- _Instructions for the task_
Look below. Copy each line that has "simple" in it.

======== Information supplied

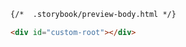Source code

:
 ```html renderer="common" language="html"
{/*  .storybook/preview-body.html */}

<div id="custom-root"></div>
```

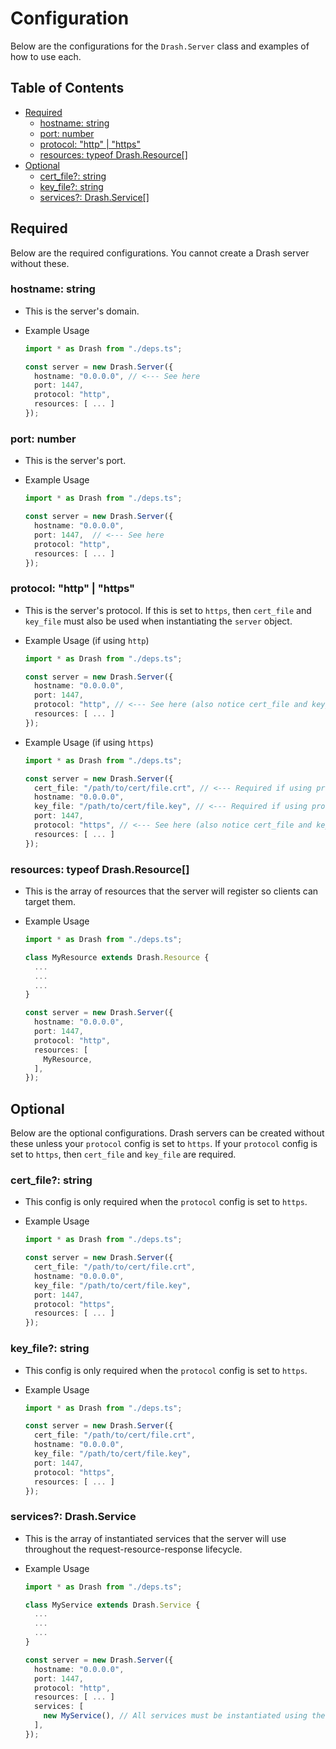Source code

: # Configuration

Below are the configurations for the `Drash.Server` class and examples of how to use each.

## Table of Contents

* [Required](#required)
  * [hostname: string](#hostname-string)
  * [port: number](#port-number)
  * [protocol: "http" | "https"](#protocol-http--https)
  * [resources: typeof Drash.Resource[]](#resources-typeof-drashresource)
* [Optional](#required)
  * [cert_file?: string](#certfile-string)
  * [key_file?: string](#keyfile-string)
  * [services?: Drash.Service[]](#services-drashservice)

## Required

Below are the required configurations. You cannot create a Drash server without these.

### hostname: string

* This is the server's domain.
* Example Usage

  ```typescript
  import * as Drash from "./deps.ts";

  const server = new Drash.Server({
    hostname: "0.0.0.0", // <--- See here
    port: 1447,
    protocol: "http",
    resources: [ ... ]
  });
  ```

### port: number

* This is the server's port.
* Example Usage

  ```typescript
  import * as Drash from "./deps.ts";

  const server = new Drash.Server({
    hostname: "0.0.0.0",
    port: 1447,  // <--- See here
    protocol: "http",
    resources: [ ... ]
  });
  ```

### protocol: "http" | "https"

* This is the server's protocol. If this is set to `https`, then `cert_file` and `key_file` must also be used when instantiating the `server` object.
* Example Usage (if using `http`)

  ```typescript
  import * as Drash from "./deps.ts";

  const server = new Drash.Server({
    hostname: "0.0.0.0",
    port: 1447,
    protocol: "http", // <--- See here (also notice cert_file and key_file are not present)
    resources: [ ... ]
  });
  ```

* Example Usage (if using `https`)

  ```typescript
  import * as Drash from "./deps.ts";

  const server = new Drash.Server({
    cert_file: "/path/to/cert/file.crt", // <--- Required if using protocol is "https"
    hostname: "0.0.0.0",
    key_file: "/path/to/cert/file.key", // <--- Required if using protocol is "https"
    port: 1447,
    protocol: "https", // <--- See here (also notice cert_file and key_file are present)
    resources: [ ... ]
  });
  ```

### resources: typeof Drash.Resource[]

* This is the array of resources that the server will register so clients can target them.
* Example Usage

  ```typescript
  import * as Drash from "./deps.ts";

  class MyResource extends Drash.Resource {
    ...
    ...
    ...
  }

  const server = new Drash.Server({
    hostname: "0.0.0.0",
    port: 1447,
    protocol: "http",
    resources: [
      MyResource,
    ],
  });
  ```

## Optional

Below are the optional configurations. Drash servers can be created without these unless your `protocol` config is set to `https`. If your `protocol` config is set to `https`, then `cert_file` and `key_file` are required.

### cert_file?: string

* This config is only required when the `protocol` config is set to `https`.
* Example Usage

  ```typescript
  import * as Drash from "./deps.ts";

  const server = new Drash.Server({
    cert_file: "/path/to/cert/file.crt",
    hostname: "0.0.0.0",
    key_file: "/path/to/cert/file.key",
    port: 1447,
    protocol: "https",
    resources: [ ... ]
  });
  ```
### key_file?: string

* This config is only required when the `protocol` config is set to `https`.
* Example Usage

  ```typescript
  import * as Drash from "./deps.ts";

  const server = new Drash.Server({
    cert_file: "/path/to/cert/file.crt",
    hostname: "0.0.0.0",
    key_file: "/path/to/cert/file.key",
    port: 1447,
    protocol: "https",
    resources: [ ... ]
  });
  ```

### services?: Drash.Service

* This is the array of instantiated services that the server will use throughout the request-resource-response lifecycle.
* Example Usage

  ```typescript
  import * as Drash from "./deps.ts";

  class MyService extends Drash.Service {
    ...
    ...
    ...
  }

  const server = new Drash.Server({
    hostname: "0.0.0.0",
    port: 1447,
    protocol: "http",
    resources: [ ... ]
    services: [
      new MyService(), // All services must be instantiated using the `new` keyword before being placed in this array
    ],
  });
  ```

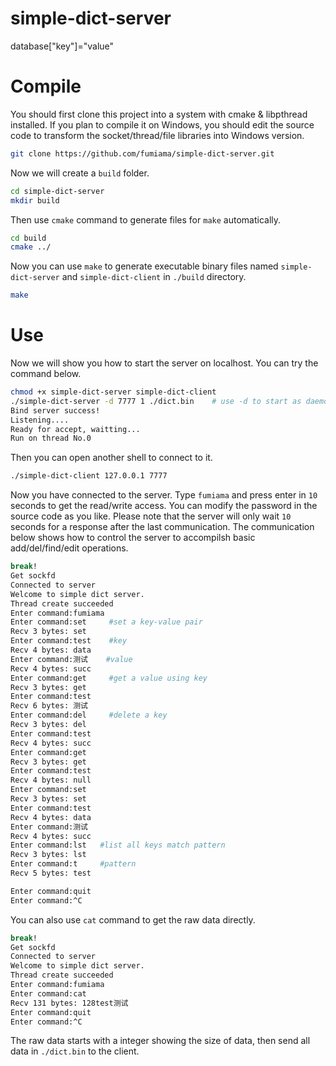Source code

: # simple-dict-server
database["key"]="value"

# Compile
You should first clone this project into a system with cmake & libpthread installed.
If you plan to compile it on Windows, you should edit the source code to transform the socket/thread/file libraries into Windows version.
```bash
git clone https://github.com/fumiama/simple-dict-server.git
```
Now we will create a `build` folder.
```bash
cd simple-dict-server
mkdir build
```
Then use `cmake` command to generate files for `make` automatically.
```bash
cd build
cmake ../
```
Now you can use `make` to generate executable binary files named `simple-dict-server` and `simple-dict-client` in `./build` directory.
```bash
make
```

# Use
Now we will show you how to start the server on localhost. You can try the command below.
```bash
chmod +x simple-dict-server simple-dict-client
./simple-dict-server -d 7777 1 ./dict.bin    # use -d to start as daemon
Bind server success!
Listening....
Ready for accept, waitting...
Run on thread No.0

```
Then you can open another shell to connect to it.
```bash
./simple-dict-client 127.0.0.1 7777
```
Now you have connected to the server. Type `fumiama` and press enter in `10` seconds to get the read/write access. You can modify the password in the source code as you like. Please note that the server will only wait `10` seconds for a response after the last communication. The communication below shows how to control the server to accompilsh basic add/del/find/edit operations.
```bash
break!
Get sockfd
Connected to server
Welcome to simple dict server.
Thread create succeeded
Enter command:fumiama
Enter command:set     #set a key-value pair
Recv 3 bytes: set
Enter command:test    #key
Recv 4 bytes: data
Enter command:测试    #value
Recv 4 bytes: succ
Enter command:get     #get a value using key
Recv 3 bytes: get
Enter command:test
Recv 6 bytes: 测试
Enter command:del     #delete a key
Recv 3 bytes: del
Enter command:test
Recv 4 bytes: succ
Enter command:get
Recv 3 bytes: get
Enter command:test
Recv 4 bytes: null
Enter command:set
Recv 3 bytes: set
Enter command:test
Recv 4 bytes: data
Enter command:测试
Recv 4 bytes: succ
Enter command:lst   #list all keys match pattern
Recv 3 bytes: lst
Enter command:t     #pattern
Recv 5 bytes: test

Enter command:quit
Enter command:^C
```
You can also use `cat` command to get the raw data directly.
```bash
break!
Get sockfd
Connected to server
Welcome to simple dict server.
Thread create succeeded
Enter command:fumiama
Enter command:cat
Recv 131 bytes: 128test测试
Enter command:quit
Enter command:^C
```
The raw data starts with a integer showing the size of data, then send all data in `./dict.bin` to the client.
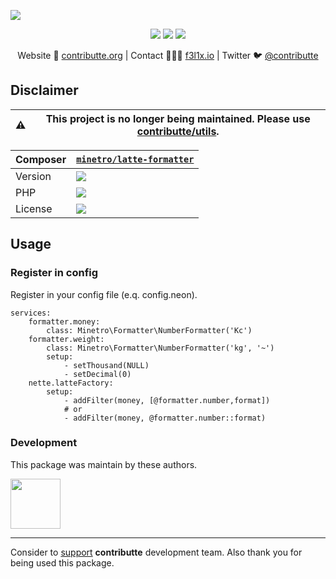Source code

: ![](https://heatbadger.now.sh/github/readme/contributte/latte-formatter/?deprecated=1)

<p align=center>
    <a href="https://bit.ly/ctteg"><img src="https://badgen.net/badge/support/gitter/cyan"></a>
    <a href="https://bit.ly/cttfo"><img src="https://badgen.net/badge/support/forum/yellow"></a>
    <a href="https://contributte.org/partners.html"><img src="https://badgen.net/badge/sponsor/donations/F96854"></a>
</p>

<p align=center>
    Website 🚀 <a href="https://contributte.org">contributte.org</a> | Contact 👨🏻‍💻 <a href="https://f3l1x.io">f3l1x.io</a> | Twitter 🐦 <a href="https://twitter.com/contributte">@contributte</a>
</p>

## Disclaimer

| :warning: | This project is no longer being maintained. Please use [contributte/utils](https://github.com/contributte/utils).
|---|---|

| Composer | [`minetro/latte-formatter`](https://packagist.org/minetro/latte-formatter) |
|---| --- |
| Version | ![](https://badgen.net/packagist/v/minetro/latte-formatter) |
| PHP | ![](https://badgen.net/packagist/php/minetro/latte-formatter) |
| License | ![](https://badgen.net/github/license/minetro/latte-formatter) |

## Usage

### Register in config

Register in your config file (e.q. config.neon).

```neon
services:
	formatter.money: 
		class: Minetro\Formatter\NumberFormatter('Kc')
	formatter.weight: 
		class: Minetro\Formatter\NumberFormatter('kg', '~')
		setup:
			- setThousand(NULL)
			- setDecimal(0)
	nette.latteFactory:
		setup:
			- addFilter(money, [@formatter.number,format])
			# or
			- addFilter(money, @formatter.number::format)
```


### Development

This package was maintain by these authors.

<a href="https://github.com/f3l1x">
  <img width="80" height="80" src="https://avatars2.githubusercontent.com/u/538058?v=3&s=80">
</a>

-----

Consider to [support](https://contributte.org/partners.html) **contributte** development team.
Also thank you for being used this package.
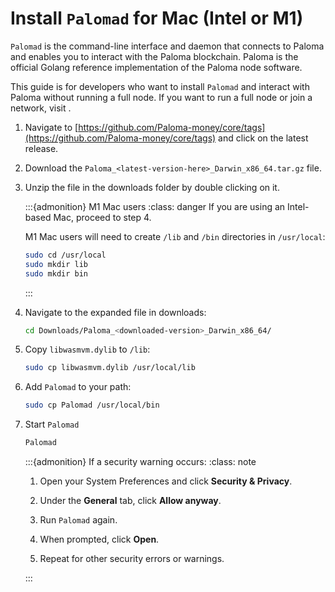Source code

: # Install `Palomad` for Mac (Intel or M1)

`Palomad` is the command-line interface and daemon that connects to Paloma and enables you to interact with the Paloma blockchain. Paloma is the official Golang reference implementation of the Paloma node software.

This guide is for developers who want to install `Palomad` and interact with Paloma without running a full node. If you want to run a full node or join a network, visit [](../../../full-node/run-a-full-Paloma-node/README.md).

1. Navigate to [https://github.com/Paloma-money/core/tags](https://github.com/Paloma-money/core/tags) and click on the latest release. 

2. Download the `Paloma_<latest-version-here>_Darwin_x86_64.tar.gz` file.

3. Unzip the file in the downloads folder by double clicking on it. 

   :::{admonition} M1 Mac users
   :class: danger
   If you are using an Intel-based Mac, proceed to step 4. 
   
   M1 Mac users will need to create `/lib` and `/bin` directories in `/usr/local`:
   
      ```sh
      sudo cd /usr/local
      sudo mkdir lib
      sudo mkdir bin
      ```
   :::

4. Navigate to the expanded file in downloads: 
    
   ```bash
   cd Downloads/Paloma_<downloaded-version>_Darwin_x86_64/
   ```
    
5. Copy `libwasmvm.dylib` to `/lib`:

   ```sh
   sudo cp libwasmvm.dylib /usr/local/lib
   ```


6. Add `Palomad` to your path:

   ```sh
   sudo cp Palomad /usr/local/bin
   ```


7. Start `Palomad`

   ```sh
   Palomad
   ```
    
   :::{admonition} If a security warning occurs:
   :class: note
    
   1. Open your System Preferences and click **Security & Privacy**. 

   2. Under the **General** tab, click **Allow anyway**.

   3. Run `Palomad` again. 

   4. When prompted, click **Open**.

   5. Repeat for other security errors or warnings. 

   :::

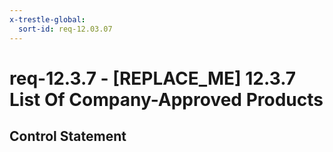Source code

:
 ```yaml
---
x-trestle-global:
  sort-id: req-12.03.07
---
```


# req-12.3.7 - \[REPLACE_ME\] 12.3.7 List Of Company-Approved Products

## Control Statement
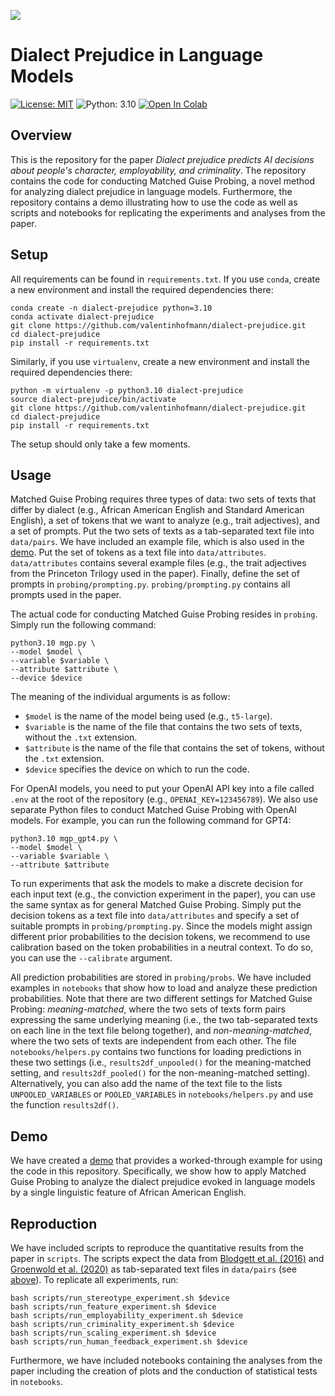 ![](https://drive.google.com/uc?id=1NvBNuPNFH3FHEOe4ImIXp4aFK6DmbfNR)

# Dialect Prejudice in Language Models

[![License: MIT](https://img.shields.io/badge/License-MIT-green.svg)](https://opensource.org/licenses/MIT)
![Python: 3.10](https://img.shields.io/badge/python-3.10-blue.svg)
<a target="_blank" href="https://colab.research.google.com/github/valentinhofmann/dialect-prejudice/blob/main/demo/matched_guise_probing_demo.ipynb">
  <img src="https://colab.research.google.com/assets/colab-badge.svg" alt="Open In Colab"/>
</a>   


## Overview

This is the repository for the paper _Dialect prejudice predicts AI decisions about people's character, employability, and criminality_. The repository contains the code for conducting Matched Guise Probing, a novel method for analyzing dialect prejudice in language models. Furthermore, the repository contains a demo illustrating how to use the code as well as scripts and notebooks for replicating the experiments and analyses from the paper.


## Setup

All requirements can be found in `requirements.txt`. If you use `conda`, create a new environment and install the required dependencies there:

```
conda create -n dialect-prejudice python=3.10
conda activate dialect-prejudice
git clone https://github.com/valentinhofmann/dialect-prejudice.git
cd dialect-prejudice
pip install -r requirements.txt
```

Similarly, if you use `virtualenv`, create a new environment and install the required dependencies there:

```
python -m virtualenv -p python3.10 dialect-prejudice
source dialect-prejudice/bin/activate
git clone https://github.com/valentinhofmann/dialect-prejudice.git
cd dialect-prejudice
pip install -r requirements.txt
```

The setup should only take a few moments.

## Usage

Matched Guise Probing requires three types of data: two sets of texts that differ by dialect (e.g., African American English and Standard American English), a set of tokens that we want to analyze (e.g., trait adjectives), and a set of prompts. Put the two sets of texts as a tab-separated text file into `data/pairs`.
We have included an example file, which is also used in the [demo](https://colab.research.google.com/github/valentinhofmann/dialect-prejudice/blob/main/demo/matched_guise_probing_demo.ipynb). Put the set of tokens 
as a text file into `data/attributes`. `data/attributes` contains several example files (e.g., the trait adjectives from the Princeton Trilogy used in the paper). Finally, define the set of prompts in `probing/prompting.py`. `probing/prompting.py` contains all prompts used in the paper.

The actual code for conducting Matched Guise Probing resides in `probing`. Simply run the following command:

```
python3.10 mgp.py \
--model $model \
--variable $variable \
--attribute $attribute \
--device $device
```

The meaning of the individual arguments is as follow:

- `$model` is the name of the model being used (e.g., `t5-large`).
- `$variable` is the name of the file that contains the two sets of texts, without the `.txt` extension.
- `$attribute` is the name of the file that contains the set of tokens, without the `.txt` extension.
- `$device` specifies the device on which to run the code.


For OpenAI models, you need to put your OpenAI API key into a file called `.env` at the root of the repository (e.g., `OPENAI_KEY=123456789`). We also use separate Python files to conduct Matched Guise Probing with OpenAI models. For example, you can run the following command for GPT4:

```
python3.10 mgp_gpt4.py \
--model $model \
--variable $variable \
--attribute $attribute
```

To run experiments that ask the models to make a discrete decision for each input text (e.g., the conviction experiment in the paper), you can use the same syntax as for general Matched Guise Probing. Simply put the decision tokens as a text file into `data/attributes` and specify a set of suitable prompts in `probing/prompting.py`. Since the models might assign different prior probabilities to the decision tokens, we recommend to use calibration based on the token probabilities in a neutral context. To do so, you can use the `--calibrate` argument.

All prediction probabilities are stored in `probing/probs`. We have included examples in `notebooks` that show how to load and analyze these prediction probabilities. Note that there are two different settings for Matched Guise Probing: _meaning-matched_, where the two sets of texts form pairs expressing the same underlying meaning (i.e., the two tab-separated texts on each line in the text file belong together), and _non-meaning-matched_, where the two sets of texts are independent from each other. The file `notebooks/helpers.py` contains two functions for loading predictions in these two settings (i.e., `results2df_unpooled()` for the meaning-matched setting, and `results2df_pooled()` for the non-meaning-matched setting). Alternatively, you can also add the name of the text file to the lists `UNPOOLED_VARIABLES` or `POOLED_VARIABLES` in `notebooks/helpers.py` and use the function `results2df()`.



## Demo 

We have created a [demo](https://colab.research.google.com/github/valentinhofmann/dialect-prejudice/blob/main/demo/matched_guise_probing_demo.ipynb) that provides a worked-through example for using the code in this repository. Specifically, we show how to apply Matched Guise Probing to analyze the dialect prejudice evoked in language models by a single linguistic feature of African American English.

## Reproduction

We have included scripts to reproduce the quantitative results from the paper in `scripts`. The scripts expect the data from [Blodgett et al. (2016)](https://slanglab.cs.umass.edu/TwitterAAE/) and [Groenwold et al. (2020)](https://aclanthology.org/2020.emnlp-main.473/) as tab-separated text files in `data/pairs` (see [above](#usage)). To replicate all experiments, run:

```
bash scripts/run_stereotype_experiment.sh $device
bash scripts/run_feature_experiment.sh $device
bash scripts/run_employability_experiment.sh $device
bash scripts/run_criminality_experiment.sh $device
bash scripts/run_scaling_experiment.sh $device
bash scripts/run_human_feedback_experiment.sh $device
```

Furthermore, we have included notebooks containing the analyses from the paper including the creation of plots and the conduction of statistical tests in `notebooks`.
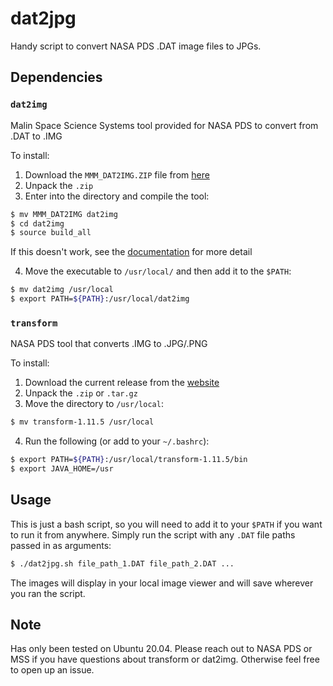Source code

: # dat2jpg

Handy script to convert NASA PDS .DAT image files to JPGs.

## Dependencies

### `dat2img`

Malin Space Science Systems tool provided for NASA PDS to convert from .DAT to .IMG

To install:

1. Download the `MMM_DAT2IMG.ZIP` file from [here](https://pds-imaging.jpl.nasa.gov/data/msl/MSLMHL_0013/SOFTWARE/SRC/)
2. Unpack the `.zip`
3. Enter into the directory and compile the tool:
```bash
$ mv MMM_DAT2IMG dat2img
$ cd dat2img
$ source build_all
```
If this doesn't work, see the [documentation](https://pds-imaging.jpl.nasa.gov/data/msl/MSLMHL_0013/SOFTWARE/DOC/MMM_DAT2IMG.TXT) for more detail

4. Move the executable to `/usr/local/` and then add it to the `$PATH`:
```bash
$ mv dat2img /usr/local
$ export PATH=${PATH}:/usr/local/dat2img
```

### `transform`

NASA PDS tool that converts .IMG to .JPG/.PNG

To install:

1. Download the current release from the [website](https://nasa-pds.github.io/transform/install/index.html)
2. Unpack the `.zip` or `.tar.gz`
3. Move the directory to `/usr/local`: 
```bash
$ mv transform-1.11.5 /usr/local
```

4. Run the following (or add to your `~/.bashrc`):
```bash
$ export PATH=${PATH}:/usr/local/transform-1.11.5/bin
$ export JAVA_HOME=/usr
```

## Usage

This is just a bash script, so you will need to add it to your `$PATH` if you want to run it from anywhere. Simply run the script with any `.DAT` file paths passed in as arguments:

```bash
$ ./dat2jpg.sh file_path_1.DAT file_path_2.DAT ...
```

The images will display in your local image viewer and will save wherever you ran the script.

## Note

Has only been tested on Ubuntu 20.04. Please reach out to NASA PDS or MSS if you have questions about transform or dat2img. Otherwise feel free to open up an issue.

================

- _Answer to the problem_
: # simple-dict-server
git clone https://github.com/fumiama/simple-dict-server.git
cd simple-dict-server
Now you can use `make` to generate executable binary files named `simple-dict-server` and `simple-dict-client` in `./build` directory.
chmod +x simple-dict-server simple-dict-client
./simple-dict-server -d 7777 1 ./dict.bin    # use -d to start as daemon
./simple-dict-client 127.0.0.1 7777
Welcome to simple dict server.
Welcome to simple dict server.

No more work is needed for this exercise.